Mokoena’s gaze rested dark upon him. “An added year for them in that ship. You’re cutting it close, Rico.”
“I have no choice. Nor, really, about going. But I want to consult and work with my former crew.”
“You realize, don’t you,” Dayan broke in, “I’m going also.”
“We’ll argue about that later,” Nansen said roughly.
“We will not.” Dayan rose to her feet. “There is no argument.” She came over to stand above him. “I’m experienced, too. How can you imagine I’d accept fifteen years without you, and being too old for children when you got back? Meshuggah!”
CHAPTER 50
For thousands of years among the stars, for hundreds of her own years, the ship had been great and proud. She was akin to Envoy in her general plan — seen across fifty kilometers, the unlikenesses were few, the most obvious a proportionately larger hull — but of more than twice the linear dimensions, ten times the burden. Even the wreckage of her had kept majesty; Nansen remembered Machu Picchu, Kerak des Chevaliers, the Lion Gate at Mycenae. It still belonged in the reaches she had sailed; he remembered the Gokstad ship, the Mary Rose, the Constitution, and thought that Fleetwing had found a better ending.

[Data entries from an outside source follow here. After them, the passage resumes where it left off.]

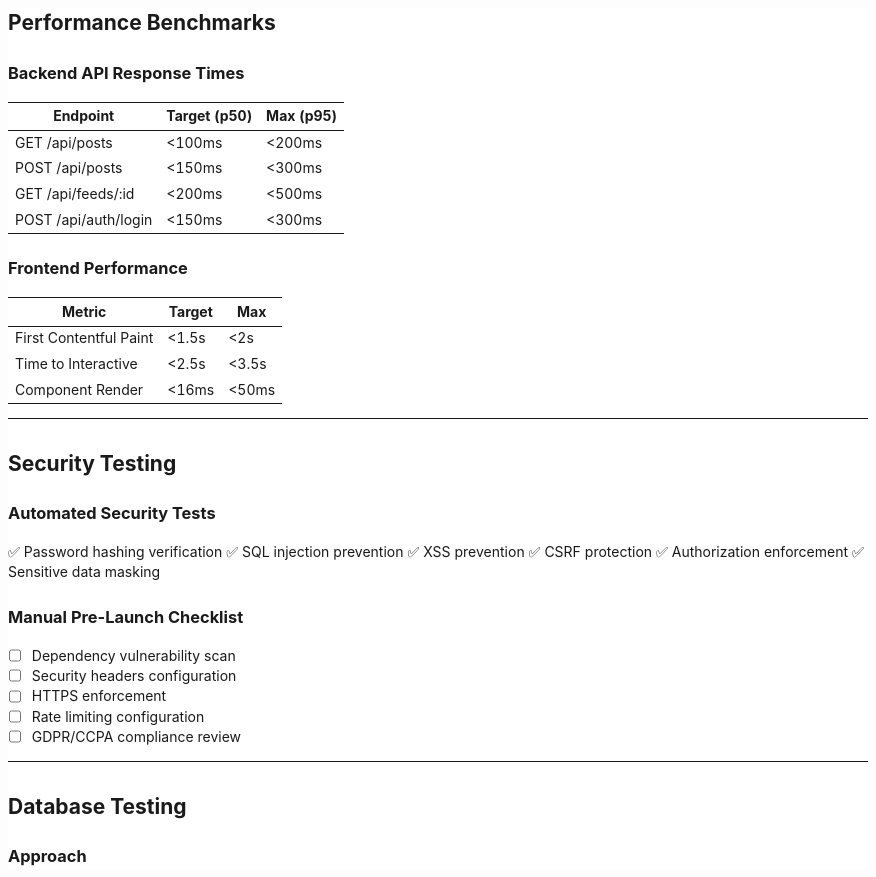 
## Performance Benchmarks

### Backend API Response Times

| Endpoint | Target (p50) | Max (p95) |
|----------|--------------|-----------|
| GET /api/posts | <100ms | <200ms |
| POST /api/posts | <150ms | <300ms |
| GET /api/feeds/:id | <200ms | <500ms |
| POST /api/auth/login | <150ms | <300ms |

### Frontend Performance

| Metric | Target | Max |
|--------|--------|-----|
| First Contentful Paint | <1.5s | <2s |
| Time to Interactive | <2.5s | <3.5s |
| Component Render | <16ms | <50ms |

---

## Security Testing

### Automated Security Tests

✅ Password hashing verification
✅ SQL injection prevention
✅ XSS prevention
✅ CSRF protection
✅ Authorization enforcement
✅ Sensitive data masking

### Manual Pre-Launch Checklist

- [ ] Dependency vulnerability scan
- [ ] Security headers configuration
- [ ] HTTPS enforcement
- [ ] Rate limiting configuration
- [ ] GDPR/CCPA compliance review

---

## Database Testing

### Approach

But maybe the ancient crews had found better deaths.
He reduced viewscreen magnification, retaining light enhancement, to survey the entirety again. Lesser wounds dwindled out of sight and he saw the forward wheel turning as before, slower than his because it was bigger but creating interior weight as of old. That meant the frictionless magnetic bearings around its hollow axle were there, which meant that the superconductors generating the fields were operative, which meant that a fusion power plant was, which meant that life within the rim might yet be possible.
The force boom, though, projecting from the hub to make and shape the radiation screen fields, was warped, a fourth of its two-kilometer length snapped off. The outer hull was rotating, oppositely to the wheel, something that should never have happened. That it had not long since grated ruinously against the inner hull was a tribute to the remnants of the bearing system — to the engineers who designed it and the honest workers who built it, dust these many centuries. The eight boats that had docked on the exterior, two sets of four spaced equally around the circumference, were gone. The magnetics that held them fast had failed, doubtless in the moment of catastrophe, and they drifted off with the debris.